Verfahrensbeteiligte
A.________,
Beschwerdeführer,
vertreten durch Rechtsanwalt Markus Bischoff,
gegen
Staatsanwaltschaft Zürich-Limmat,
Stauffacherstrasse 55, Postfach, 8036 Zürich.
Gegenstand
Anordnung von Untersuchungshaft,
Beschwerde gegen den Beschluss des Obergerichts des Kantons Zürich, III. Strafkammer, vom 20. Oktober 2017 (UB170132-O/U/BEE).
Sachverhalt:
A.
A.________ verbüsste bis zum 27. September 2017 eine Freiheitsstrafe in der Justizvollzugsanstalt Lenzburg. Am 26. September 2017 verfügte die Staatsanwaltschaft Zürich-Limmat die vorläufige Festnahme von A.________ per 28. September 2017, dem Tag unmittelbar nach Beendigung des Strafvollzugs. Am 27. September 2017 beantragte sie beim Zwangsmassnahmengericht des Bezirks Zürich die Anordnung von Untersuchungshaft wegen verschiedener im Strafvollzug begangener Straftaten. Mit Verfügung vom 29. September 2017 ordnete das Zwangsmassnahmengericht antragsgemäss Untersuchungshaft wegen Wiederholungsgefahr an.
B.
Dagegen führte A.________ Beschwerde beim Obergericht des Kantons Zürich. Dieses wies die Beschwerde mit Beschluss vom 20. Oktober 2017 ab.
C.
Mit Beschwerde in Strafsachen an das Bundesgericht vom 8. November 2017 beantragt A.________, den Beschluss des Obergerichts aufzuheben und die Sache zu neuer Entscheidung an dieses zurückzuweisen. Zudem stellt er ein Gesuch um unentgeltliche Rechtspflege und Verbeiständung. Zur Begründung wird eine Verletzung des Replikrechts und damit des Anspruchs auf rechtliches Gehör und auf ein faires Verfahren geltend gemacht.

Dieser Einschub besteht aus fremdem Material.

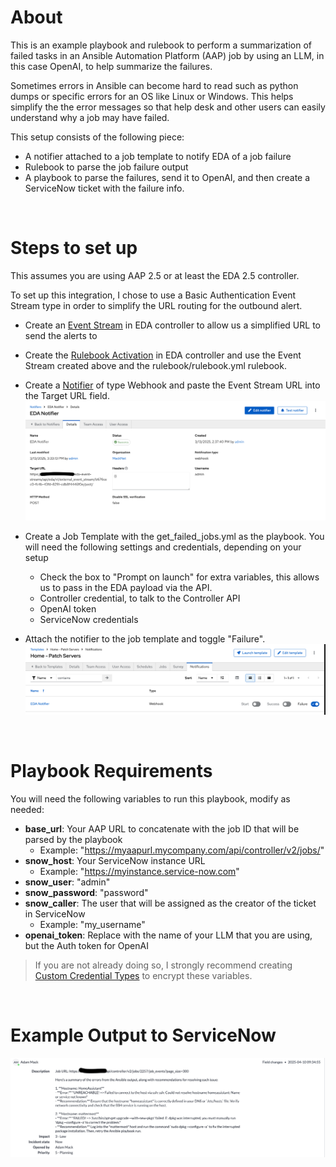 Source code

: # About
This is an example playbook and rulebook to perform a summarization of failed tasks in an Ansible Automation Platform (AAP) job by using an LLM, in this case OpenAI, to help summarize the failures.

Sometimes errors in Ansible can become hard to read such as python dumps or specific errors for an OS like Linux or Windows. This helps simplify the the error messages so that help desk and other users can easily understand why a job may have failed.

This setup consists of the following piece:
 - A notifier attached to a job template to notify EDA of a job failure
 - Rulebook to parse the job failure output
 - A playbook to parse the failures, send it to OpenAI, and then create a ServiceNow ticket with the failure info.
<br>

# Steps to set up
This assumes you are using AAP 2.5 or at least the EDA 2.5 controller. 

To set up this integration, I chose to use a Basic Authentication Event Stream type in order to simplify the URL routing for the outbound alert.

- Create an [Event Stream](https://docs.redhat.com/en/documentation/red_hat_ansible_automation_platform/2.5/html/using_automation_decisions/simplified-event-routing#event-streams) in EDA controller to allow us a simplified URL to send the alerts to
- Create the [Rulebook Activation](https://docs.redhat.com/en/documentation/red_hat_ansible_automation_platform/2.5/html/using_automation_decisions/eda-rulebook-activations#eda-set-up-rulebook-activation) in EDA controller and use the Event Stream created above and the rulebook/rulebook.yml rulebook.
- Create a [Notifier](https://docs.redhat.com/en/documentation/red_hat_ansible_automation_platform/2.5/html/using_automation_execution/controller-notifications#controller-create-notification-template) of type Webhook and paste the Event Stream URL into the Target URL field.
![AAP Notifier](/images/notifier.png)

- Create a Job Template with the get_failed_jobs.yml as the playbook. You will need the following settings and credentials, depending on your setup
    - Check the box to "Prompt on launch" for extra variables, this allows us to pass in the EDA payload via the API.
    - Controller credential, to talk to the Controller API
    - OpenAI token 
    - ServiceNow credentials

- Attach the notifier to the job template and toggle "Failure".
![AAP Notifier](/images/jobtemplate.png)

<br>

# Playbook Requirements

You will need the following variables to run this playbook, modify as needed:

- **base_url**: Your AAP URL to concatenate with the job ID that will be parsed by the playbook
    - Example: "https://myaapurl.mycompany.com/api/controller/v2/jobs/"
- **snow_host**: Your ServiceNow instance URL
    - Example: "https://myinstance.service-now.com"
- **snow_user**: "admin"
- **snow_password**: "password" 
- **snow_caller**: The user that will be assigned as the creator of the ticket in ServiceNow
    - Example: "my_username"
- **openai_token**: Replace with the name of your LLM that you are using, but the Auth token for OpenAI

>If you are not already doing so, I strongly recommend creating [Custom Credential Types](https://docs.redhat.com/en/documentation/red_hat_ansible_automation_platform/2.5/html/using_automation_execution/assembly-controller-custom-credentials) to encrypt these variables.

<br>

# Example Output to ServiceNow
![SNOW Ticket](/images/snow_output.png)
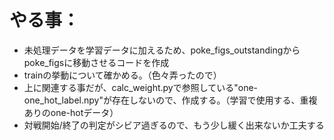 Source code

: # やる事：
- 未処理データを学習データに加えるため、poke_figs_outstandingからpoke_figsに移動させるコードを作成
- trainの挙動について確かめる。（色々弄ったので）
- 上に関連する事だが、calc_weight.pyで参照している"one-one_hot_label.npy"が存在しないので、作成する。（学習で使用する、重複ありのone-hotデータ）
- 対戦開始/終了の判定がシビア過ぎるので、もう少し緩く出来ないか工夫する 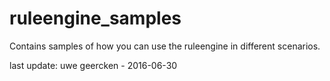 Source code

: # ruleengine_samples

Contains samples of how you can use the ruleengine in different scenarios.

last update: uwe geercken - 2016-06-30
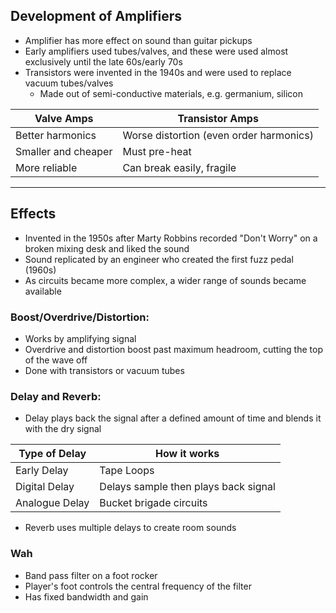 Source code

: ## Development of Amplifiers
- Amplifier has more effect on sound than guitar pickups
- Early amplifiers used tubes/valves, and these were used almost exclusively until the late 60s/early 70s
- Transistors were invented in the 1940s and were used to replace vacuum tubes/valves
	- Made out of semi-conductive materials, e.g. germanium, silicon

| Valve Amps| Transistor Amps|
|---|---|
|Better harmonics| Worse distortion (even order harmonics)|
|Smaller and cheaper| Must pre-heat|
| More reliable| Can break easily, fragile|
---

## Effects
- Invented in the 1950s after Marty Robbins recorded "Don't Worry" on a broken mixing desk and liked the sound
- Sound replicated by an engineer who created the first fuzz pedal (1960s)
- As circuits became more complex, a wider range of sounds became available


### Boost/Overdrive/Distortion:
- Works by amplifying signal
- Overdrive and distortion boost past maximum headroom, cutting the top of the wave off
- Done with transistors or vacuum tubes


### Delay and Reverb:
- Delay plays back the signal after a defined amount of time and blends it with the dry signal

|Type of Delay| How it works|
|---|---|
|Early Delay| Tape Loops| 
|Digital Delay| Delays sample then plays back signal|
|Analogue Delay| Bucket brigade circuits|
- Reverb uses multiple delays to create room sounds


### Wah
- Band pass filter on a foot rocker
- Player's foot controls the central frequency of the filter
- Has fixed bandwidth and gain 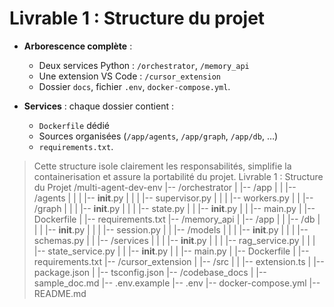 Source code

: # Livrable 1 : Structure du projet

- **Arborescence complète** :  
  - Deux services Python : `/orchestrator`, `/memory_api`  
  - Une extension VS Code : `/cursor_extension`  
  - Dossier `docs`, fichier `.env`, `docker-compose.yml`.

- **Services** : chaque dossier contient :  
  - `Dockerfile` dédié  
  - Sources organisées (`/app/agents`, `/app/graph`, `/app/db`, …)  
  - `requirements.txt`.

> Cette structure isole clairement les responsabilités, simplifie la
containerisation et assure la portabilité du projet.
Livrable 1 : Structure du Projet
/multi-agent-dev-env
|-- /orchestrator
|   |-- /app
|   |   |-- /agents
|   |   |   |-- __init__.py
|   |   |   |-- supervisor.py
|   |   |   |-- workers.py
|   |   |-- /graph
|   |   |   |-- __init__.py
|   |   |   |-- state.py
|   |   |-- __init__.py
|   |   |-- main.py
|   |-- Dockerfile
|   |-- requirements.txt
|-- /memory_api
|   |-- /app
|   |   |-- /db
|   |   |   |-- __init__.py
|   |   |   |-- session.py
|   |   |-- /models
|   |   |   |-- __init__.py
|   |   |   |-- schemas.py
|   |   |-- /services
|   |   |   |-- __init__.py
|   |   |   |-- rag_service.py
|   |   |   |-- state_service.py
|   |   |-- __init__.py
|   |   |-- main.py
|   |-- Dockerfile
|   |-- requirements.txt
|-- /cursor_extension
|   |-- /src
|   |   |-- extension.ts
|   |-- package.json
|   |-- tsconfig.json
|-- /codebase_docs
|   |-- sample_doc.md
|-- .env.example
|-- .env
|-- docker-compose.yml
|-- README.md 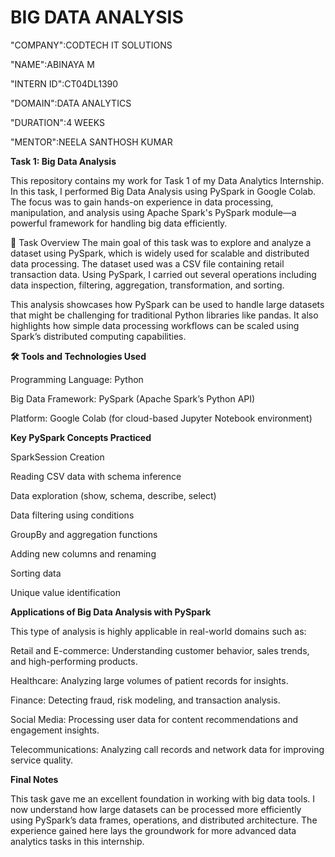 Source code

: # BIG DATA ANALYSIS

"COMPANY":CODTECH IT SOLUTIONS

"NAME":ABINAYA M

"INTERN ID":CT04DL1390

"DOMAIN":DATA ANALYTICS

"DURATION":4 WEEKS

"MENTOR":NEELA SANTHOSH KUMAR


**Task 1: Big Data Analysis** 

This repository contains my work for Task 1 of my Data Analytics Internship. In this task, I performed Big Data Analysis using PySpark in Google Colab. The focus was to gain hands-on experience in data processing, manipulation, and analysis using Apache Spark's PySpark module—a powerful framework for handling big data efficiently.

📌 Task Overview
The main goal of this task was to explore and analyze a dataset using PySpark, which is widely used for scalable and distributed data processing. The dataset used was a CSV file containing retail transaction data. Using PySpark, I carried out several operations including data inspection, filtering, aggregation, transformation, and sorting.

This analysis showcases how PySpark can be used to handle large datasets that might be challenging for traditional Python libraries like pandas. It also highlights how simple data processing workflows can be scaled using Spark’s distributed computing capabilities.


**🛠️ Tools and Technologies Used**

Programming Language: Python

Big Data Framework: PySpark (Apache Spark’s Python API)

Platform: Google Colab (for cloud-based Jupyter Notebook environment)



**Key PySpark Concepts Practiced**

SparkSession Creation

Reading CSV data with schema inference

Data exploration (show, schema, describe, select)

Data filtering using conditions

GroupBy and aggregation functions

Adding new columns and renaming

Sorting data

Unique value identification



**Applications of Big Data Analysis with PySpark**

This type of analysis is highly applicable in real-world domains such as:

Retail and E-commerce: Understanding customer behavior, sales trends, and high-performing products.

Healthcare: Analyzing large volumes of patient records for insights.

Finance: Detecting fraud, risk modeling, and transaction analysis.

Social Media: Processing user data for content recommendations and engagement insights.

Telecommunications: Analyzing call records and network data for improving service quality.



**Final Notes**

This task gave me an excellent foundation in working with big data tools. I now understand how large datasets can be processed more efficiently using PySpark’s data frames, operations, and distributed architecture. The experience gained here lays the groundwork for more advanced data analytics tasks in this internship.

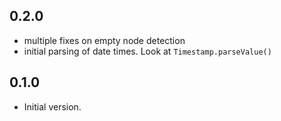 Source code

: ## 0.2.0
  - multiple fixes on empty node detection
  - initial parsing of date times. Look at `Timestamp.parseValue()`

## 0.1.0

- Initial version.
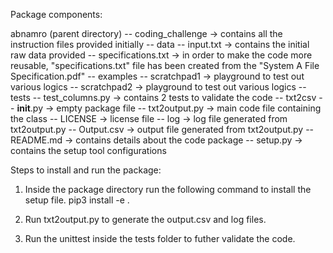 Package components:

abnamro (parent directory)
    -- coding_challenge -> contains all the instruction files provided initially
    -- data
        -- input.txt -> contains the initial raw data provided
        -- specifications.txt -> in order to make the code more reusable, "specifications.txt" file has been created from the "System A File Specification.pdf"
    -- examples
        -- scratchpad1 -> playground to test out various logics
        -- scratchpad2 -> playground to test out various logics
    -- tests
        -- test_columns.py -> contains 2 tests to validate the code
    -- txt2csv
        -- __init__.py -> empty package file
        -- txt2output.py -> main code file containing the class
    -- LICENSE -> license file
    -- log -> log file generated from txt2output.py
    -- Output.csv -> output file generated from txt2output.py
    -- README.md -> contains details about the code package
    -- setup.py -> contains the setup tool configurations

Steps to install and run the package:

1) Inside the package directory run the following command to install the setup file.
    pip3 install -e .

2) Run txt2output.py to generate the output.csv and log files.

3) Run the unittest inside the tests folder to futher validate the code. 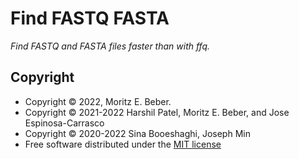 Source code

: # Find FASTQ FASTA

_Find FASTQ and FASTA files faster than with ffq._

## Copyright

* Copyright © 2022, Moritz E. Beber.
* Copyright © 2021-2022 Harshil Patel, Moritz E. Beber, and Jose Espinosa-Carrasco
* Copyright © 2020-2022 Sina Booeshaghi, Joseph Min
* Free software distributed under the [MIT license]()

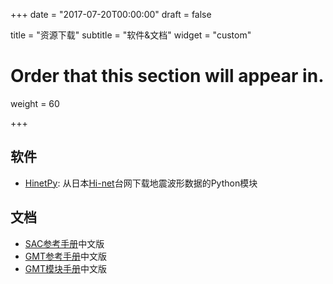 +++
date = "2017-07-20T00:00:00"
draft = false

title = "资源下载"
subtitle = "软件&文档"
widget = "custom"

# Order that this section will appear in.
weight = 60

+++

## 软件

- [HinetPy](https://seisman.github.io/HinetPy/): 从日本[Hi-net](http://www.hinet.bosai.go.jp/)台网下载地震波形数据的Python模块

## 文档

- [SAC参考手册](https://seisman.github.io/SAC_Docs_zh/)中文版
- [GMT参考手册](http://docs.gmt-china.org/)中文版
- [GMT模块手册](http://modules.gmt-china.org/)中文版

Die Staatsanwaltschaft und das Obergericht verzichteten beide auf eine Stellungnahme.
Erwägungen:
1.
1.1. Gegen den angefochtenen kantonal letztinstanzlichen Haftentscheid steht die Beschwerde in Strafsachen an das Bundesgericht gemäss Art. 78 ff. BGG offen.
1.2. Der Beschwerdeführer nahm am vorinstanzlichen Verfahren teil und hat als Häftling und Beschuldigter sowie als direkter Adressat des angefochtenen Beschlusses ein rechtlich geschütztes Interesse an dessen Aufhebung oder Änderung. Er ist damit zur Beschwerde legitimiert (vgl. Art. 81 Abs. 2 BGG).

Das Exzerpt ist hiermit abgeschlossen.